I recently worked on adding support to oclHashcat in order to crack the different versions of password protected MS Office documents. So far I've finished MS Office 2013, 2010, 2007 and the 97-2003 versions (there are different ones). The next version of oclHashcat (v1.31) will ship with support for all these versions.
While I was working on the 97-2003 version I found out that there's a weakness in the scheme that I want to share. I'm not sure if this technique is already known, but I've never seen a cracker that does what is neccessary to exploit it. OTH, I don't know all of them. Also, as far as I understood it, this attack is different to the flaw discovered back in 2005, when Office is using the same keystream to encrypt two different versions / revisions of the same document, but don't nail me on that!

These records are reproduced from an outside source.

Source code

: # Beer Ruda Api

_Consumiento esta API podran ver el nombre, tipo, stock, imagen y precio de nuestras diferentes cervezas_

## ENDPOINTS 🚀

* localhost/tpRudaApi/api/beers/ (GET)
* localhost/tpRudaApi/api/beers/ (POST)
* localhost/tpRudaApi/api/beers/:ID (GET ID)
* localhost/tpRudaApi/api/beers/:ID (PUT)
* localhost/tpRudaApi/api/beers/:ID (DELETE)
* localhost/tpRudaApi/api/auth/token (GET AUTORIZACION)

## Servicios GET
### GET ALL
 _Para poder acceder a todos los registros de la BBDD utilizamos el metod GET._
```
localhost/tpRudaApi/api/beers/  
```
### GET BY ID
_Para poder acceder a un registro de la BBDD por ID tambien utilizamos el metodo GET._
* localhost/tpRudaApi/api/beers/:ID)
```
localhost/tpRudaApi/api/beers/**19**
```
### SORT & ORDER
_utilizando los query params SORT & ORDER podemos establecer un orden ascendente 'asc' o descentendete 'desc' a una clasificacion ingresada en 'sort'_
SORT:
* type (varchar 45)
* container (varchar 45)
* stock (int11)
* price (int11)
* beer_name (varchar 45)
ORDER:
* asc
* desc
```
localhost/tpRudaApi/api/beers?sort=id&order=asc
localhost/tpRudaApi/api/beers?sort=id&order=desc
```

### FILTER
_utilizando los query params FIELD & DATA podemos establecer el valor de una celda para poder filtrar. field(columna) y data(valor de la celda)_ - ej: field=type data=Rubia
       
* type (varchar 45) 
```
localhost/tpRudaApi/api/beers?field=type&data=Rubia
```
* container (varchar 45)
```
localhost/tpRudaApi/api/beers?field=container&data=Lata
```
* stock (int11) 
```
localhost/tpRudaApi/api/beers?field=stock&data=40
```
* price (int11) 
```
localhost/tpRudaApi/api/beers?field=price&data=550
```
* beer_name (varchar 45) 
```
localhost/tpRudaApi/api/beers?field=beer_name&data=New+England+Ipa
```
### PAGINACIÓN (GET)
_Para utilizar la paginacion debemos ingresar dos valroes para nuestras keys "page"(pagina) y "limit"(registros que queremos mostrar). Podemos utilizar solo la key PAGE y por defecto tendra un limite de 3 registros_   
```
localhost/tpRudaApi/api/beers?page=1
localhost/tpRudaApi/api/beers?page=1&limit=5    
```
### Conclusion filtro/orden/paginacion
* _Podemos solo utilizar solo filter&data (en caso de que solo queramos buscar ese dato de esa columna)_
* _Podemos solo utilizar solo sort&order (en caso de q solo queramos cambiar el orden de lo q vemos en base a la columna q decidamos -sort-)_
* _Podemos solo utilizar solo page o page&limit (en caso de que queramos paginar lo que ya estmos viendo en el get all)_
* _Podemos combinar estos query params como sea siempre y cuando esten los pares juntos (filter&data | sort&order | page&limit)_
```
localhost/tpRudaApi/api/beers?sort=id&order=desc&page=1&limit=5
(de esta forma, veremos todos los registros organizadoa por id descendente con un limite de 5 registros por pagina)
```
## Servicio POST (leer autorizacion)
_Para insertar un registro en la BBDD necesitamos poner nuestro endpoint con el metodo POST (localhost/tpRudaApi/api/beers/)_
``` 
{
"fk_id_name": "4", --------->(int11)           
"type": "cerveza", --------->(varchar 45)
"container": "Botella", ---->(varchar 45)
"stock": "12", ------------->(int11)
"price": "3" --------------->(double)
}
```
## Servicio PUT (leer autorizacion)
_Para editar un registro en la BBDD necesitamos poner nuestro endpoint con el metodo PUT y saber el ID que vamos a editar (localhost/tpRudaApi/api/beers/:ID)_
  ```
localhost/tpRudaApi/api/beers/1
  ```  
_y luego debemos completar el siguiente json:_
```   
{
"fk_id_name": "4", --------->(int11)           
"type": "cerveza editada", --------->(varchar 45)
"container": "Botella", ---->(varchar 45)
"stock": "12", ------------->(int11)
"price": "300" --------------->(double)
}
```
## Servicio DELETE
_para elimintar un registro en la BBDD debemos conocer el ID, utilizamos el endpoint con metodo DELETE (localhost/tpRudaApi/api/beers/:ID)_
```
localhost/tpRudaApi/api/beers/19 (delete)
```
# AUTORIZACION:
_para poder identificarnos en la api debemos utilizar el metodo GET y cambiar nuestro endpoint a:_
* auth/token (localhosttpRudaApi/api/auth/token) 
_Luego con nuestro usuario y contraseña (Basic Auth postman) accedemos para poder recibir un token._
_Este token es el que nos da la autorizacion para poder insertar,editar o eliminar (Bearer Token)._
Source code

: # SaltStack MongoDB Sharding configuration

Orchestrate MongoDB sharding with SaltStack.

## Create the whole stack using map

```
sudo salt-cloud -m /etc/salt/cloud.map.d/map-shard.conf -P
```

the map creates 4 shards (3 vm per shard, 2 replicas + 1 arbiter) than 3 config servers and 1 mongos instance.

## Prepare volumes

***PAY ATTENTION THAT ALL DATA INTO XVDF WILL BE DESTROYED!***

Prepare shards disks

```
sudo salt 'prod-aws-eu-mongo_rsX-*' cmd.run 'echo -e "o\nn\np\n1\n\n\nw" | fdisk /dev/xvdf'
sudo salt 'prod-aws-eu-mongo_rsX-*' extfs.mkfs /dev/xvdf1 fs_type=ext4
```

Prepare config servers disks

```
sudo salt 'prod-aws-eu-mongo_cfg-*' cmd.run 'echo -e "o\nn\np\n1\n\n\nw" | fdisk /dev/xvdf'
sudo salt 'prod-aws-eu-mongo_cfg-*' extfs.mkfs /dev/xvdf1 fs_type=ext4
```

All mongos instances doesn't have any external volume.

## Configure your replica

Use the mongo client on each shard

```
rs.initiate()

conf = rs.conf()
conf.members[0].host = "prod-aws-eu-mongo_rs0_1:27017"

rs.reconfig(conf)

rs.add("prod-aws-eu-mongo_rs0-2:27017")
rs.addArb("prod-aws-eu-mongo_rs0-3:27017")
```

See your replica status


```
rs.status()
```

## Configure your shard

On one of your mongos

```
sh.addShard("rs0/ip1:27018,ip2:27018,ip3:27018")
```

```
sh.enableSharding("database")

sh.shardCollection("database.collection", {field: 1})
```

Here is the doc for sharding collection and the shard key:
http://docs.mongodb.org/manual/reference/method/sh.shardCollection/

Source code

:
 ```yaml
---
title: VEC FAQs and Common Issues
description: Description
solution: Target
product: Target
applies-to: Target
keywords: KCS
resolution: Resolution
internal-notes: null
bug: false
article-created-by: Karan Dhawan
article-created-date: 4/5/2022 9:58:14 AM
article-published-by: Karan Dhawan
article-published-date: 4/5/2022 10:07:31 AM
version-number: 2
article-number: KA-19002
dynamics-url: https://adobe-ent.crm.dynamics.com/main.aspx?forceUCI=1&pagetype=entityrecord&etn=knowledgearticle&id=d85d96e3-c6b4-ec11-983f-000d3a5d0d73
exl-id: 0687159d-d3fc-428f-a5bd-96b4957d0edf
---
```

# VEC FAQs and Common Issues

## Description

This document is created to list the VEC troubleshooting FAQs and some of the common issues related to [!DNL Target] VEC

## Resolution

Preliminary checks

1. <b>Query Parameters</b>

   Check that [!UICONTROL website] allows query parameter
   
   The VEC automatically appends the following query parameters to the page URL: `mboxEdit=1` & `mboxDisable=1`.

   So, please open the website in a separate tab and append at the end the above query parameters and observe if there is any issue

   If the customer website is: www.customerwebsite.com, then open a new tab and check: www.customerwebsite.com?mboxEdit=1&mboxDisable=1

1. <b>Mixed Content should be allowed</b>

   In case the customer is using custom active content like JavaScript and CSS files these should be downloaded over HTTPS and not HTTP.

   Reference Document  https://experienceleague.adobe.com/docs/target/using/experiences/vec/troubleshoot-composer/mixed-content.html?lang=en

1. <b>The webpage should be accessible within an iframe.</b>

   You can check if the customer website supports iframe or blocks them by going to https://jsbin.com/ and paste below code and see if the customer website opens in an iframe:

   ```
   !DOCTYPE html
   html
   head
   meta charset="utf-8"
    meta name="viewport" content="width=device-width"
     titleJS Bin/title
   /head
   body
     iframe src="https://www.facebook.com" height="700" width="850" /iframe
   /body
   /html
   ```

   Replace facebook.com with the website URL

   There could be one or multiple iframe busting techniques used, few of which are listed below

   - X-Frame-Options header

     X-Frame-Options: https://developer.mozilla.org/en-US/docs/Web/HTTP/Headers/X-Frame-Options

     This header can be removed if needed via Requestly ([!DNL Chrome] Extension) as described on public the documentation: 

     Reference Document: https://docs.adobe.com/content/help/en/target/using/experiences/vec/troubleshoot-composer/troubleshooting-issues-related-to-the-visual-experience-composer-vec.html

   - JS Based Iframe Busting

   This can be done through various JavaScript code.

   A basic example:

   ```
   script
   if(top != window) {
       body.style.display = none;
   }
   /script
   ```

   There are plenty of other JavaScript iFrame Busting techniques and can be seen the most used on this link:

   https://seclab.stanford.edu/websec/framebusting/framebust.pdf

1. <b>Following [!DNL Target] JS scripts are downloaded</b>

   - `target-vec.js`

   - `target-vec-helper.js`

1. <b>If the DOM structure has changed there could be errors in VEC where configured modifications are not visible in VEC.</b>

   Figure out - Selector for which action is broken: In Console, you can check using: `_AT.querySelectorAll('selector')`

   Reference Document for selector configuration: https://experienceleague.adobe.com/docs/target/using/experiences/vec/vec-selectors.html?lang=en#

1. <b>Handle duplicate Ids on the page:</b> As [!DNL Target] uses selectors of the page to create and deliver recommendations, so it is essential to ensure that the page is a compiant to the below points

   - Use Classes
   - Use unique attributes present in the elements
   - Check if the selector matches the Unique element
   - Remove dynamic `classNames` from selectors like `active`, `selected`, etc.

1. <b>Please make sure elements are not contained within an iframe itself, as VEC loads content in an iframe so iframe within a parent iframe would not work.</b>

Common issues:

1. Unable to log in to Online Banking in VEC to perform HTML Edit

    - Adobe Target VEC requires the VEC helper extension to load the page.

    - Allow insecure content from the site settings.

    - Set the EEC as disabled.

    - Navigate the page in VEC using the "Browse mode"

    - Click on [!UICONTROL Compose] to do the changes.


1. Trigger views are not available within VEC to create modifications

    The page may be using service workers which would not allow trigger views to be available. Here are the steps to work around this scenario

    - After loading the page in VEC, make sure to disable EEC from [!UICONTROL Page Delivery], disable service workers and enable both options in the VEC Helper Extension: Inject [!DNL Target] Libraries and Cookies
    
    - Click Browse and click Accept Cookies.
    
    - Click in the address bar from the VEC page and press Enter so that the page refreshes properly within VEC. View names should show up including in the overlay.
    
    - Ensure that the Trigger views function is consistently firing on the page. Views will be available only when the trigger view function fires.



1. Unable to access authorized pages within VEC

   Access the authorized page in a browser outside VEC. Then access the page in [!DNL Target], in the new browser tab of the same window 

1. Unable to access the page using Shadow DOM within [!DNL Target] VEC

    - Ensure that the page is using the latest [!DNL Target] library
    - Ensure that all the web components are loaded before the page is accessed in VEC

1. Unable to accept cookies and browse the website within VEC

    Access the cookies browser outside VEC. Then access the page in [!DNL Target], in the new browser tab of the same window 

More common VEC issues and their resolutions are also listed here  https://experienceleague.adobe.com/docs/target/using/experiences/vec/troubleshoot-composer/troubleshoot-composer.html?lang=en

The following explanations describe the vulnerability to a meet-in-the-middle attack. If you don't know what I mean with meet-in-the-middle attack, see here: https://hashcat.net/events/p13/js-ocohaaaa.pdf
With a single hd7970 I'm able to collide every password protected MS Office 97-2003 documented using MD5/RC4 in less than 6 hours! And yes, you can open the document "normally" with a collided password. In order to explain it you first need to understand the KDF MS office uses.
KDF
OK, what is this encryptedVerifier and encryptedVerifierHash? From oclHashcat's view it's just two blocks of random data of length 16 bytes. Why is MS office doing this? The answer is it enables a key validation. The idea is the following: generate 16 bytes of random data, then run it through MD5. Then store both, the original random data and the MD5 result after both were encrypted with RC4. Now, if one has the correct RC4 Key, he can decrypt back to the original random data and MD5 it. If the result matches the decryptedVerifierHash data we know we use the correct RC4 Key. Office will work the same way.
MS original description: http://msdn.microsoft.com/en-us/library/...12%29.aspx
Problem
The problem here is the truncation of the MD5 digest in step 6. OK, the key for the RC4 is 128 bit, but it is calculated out of a MD5 which uses just a 40 bit input (because the last 32 bit are just zeros).
Exploitation
The idea is to iterate through those 2^40 combinations, beginning from step 8. Once we find the correct RC4 Key, which is the case when step 13 is true, we do not need to do those steps ever again. From now on, in oclHashcat, we will just calculate steps 1-5 and then compare the first 5 byte with our pre-cracked intermediate hash. That's the meet-in-the-middle attack.
To make it more comfortable, this technique requires two seperate oclHashcat modes. The first to brute-force the intermediate hash and once you cracked it just store it. Then you can use oclHashcat "normally" with the second mode. This mode works with the previosly cracked key and therefore only needs to calculates steps 1-5. Note that in this second mode you are not stick to Brute-Force, you can use any attack-mode you want. Actually you will not need to do that unless you try to find the real password that was used (forensic stuff). Just continue reading...
So I made some real life tests how the cracking performance changes. One need to know RC4 isn't very GPU friendly. If we can avoid to compute it we will speed up the performance alot. The current speed, on a single hd7970, to crack password protected MS office 97-2003 documents is ~65 MH/s. That's still faster than any other cracker but if we exploit the weakness the numbers changes as following (on a single hd7970):
So we can speed up from 66MH/s to 390MH/s on a single hd7970. Not too bad, eh?
Colliding
With 390MH MH/s, all we need to find is a MD5 digest where the first 5 byte matches the precomputed intermediate hash. Problem is that in theory even by iterating through 2^40 combinations it's not guaranteed to find at least one matching one. But I believe there's still a good chance as it's only the first 5 byte we need to collide. After that, the collision will work as a valid password in MS Office.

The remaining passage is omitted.